[Opening Data to examine section]

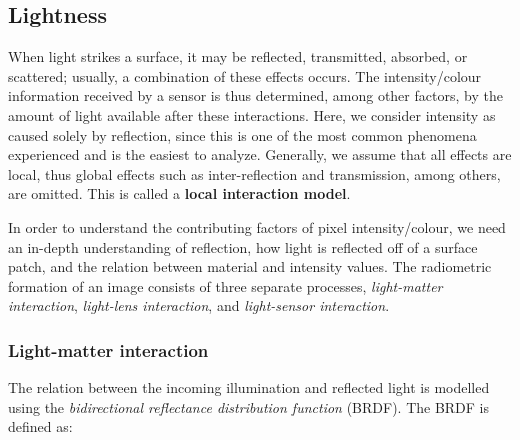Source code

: 
\subsection{Lightness}
When light strikes a surface, it may be reflected, transmitted, absorbed, or scattered; usually, a combination of these effects occurs. The intensity/colour information received by a sensor is thus determined, among other factors, by the amount of light available after these interactions. Here, we consider intensity as caused solely by reflection, since this is one of the most common phenomena experienced and is the easiest to analyze. Generally, we assume that all effects are local, thus global effects such as inter-reflection and transmission, among others, are omitted. This is called a \textbf{local interaction model}. 

In order to understand the contributing factors of pixel intensity/colour, we need an in-depth understanding of reflection, \ie how light is reflected off of a surface patch, and the relation between material and intensity values. The radiometric formation of an image consists of three separate processes, \textit{light-matter interaction}, \textit{light-lens interaction}, and \textit{light-sensor interaction}.

\subsubsection{Light-matter interaction}
The relation between the incoming illumination and reflected light is modelled using the \textit{bidirectional reflectance distribution function} (BRDF). The BRDF is defined as:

[Closing Data to examine section]

§ The problem
The line containing "When light strikes" begins the span, and the last line of the records above ends it. Return that span exactly, and nothing outside it.

§ Finished task
When light strikes a surface, it may be reflected, transmitted, absorbed, or scattered; usually, a combination of these effects occurs. The intensity/colour information received by a sensor is thus determined, among other factors, by the amount of light available after these interactions. Here, we consider intensity as caused solely by reflection, since this is one of the most common phenomena experienced and is the easiest to analyze. Generally, we assume that all effects are local, thus global effects such as inter-reflection and transmission, among others, are omitted. This is called a \textbf{local interaction model}. 

In order to understand the contributing factors of pixel intensity/colour, we need an in-depth understanding of reflection, \ie how light is reflected off of a surface patch, and the relation between material and intensity values. The radiometric formation of an image consists of three separate processes, \textit{light-matter interaction}, \textit{light-lens interaction}, and \textit{light-sensor interaction}.

\subsubsection{Light-matter interaction}
The relation between the incoming illumination and reflected light is modelled using the \textit{bidirectional reflectance distribution function} (BRDF). The BRDF is defined as:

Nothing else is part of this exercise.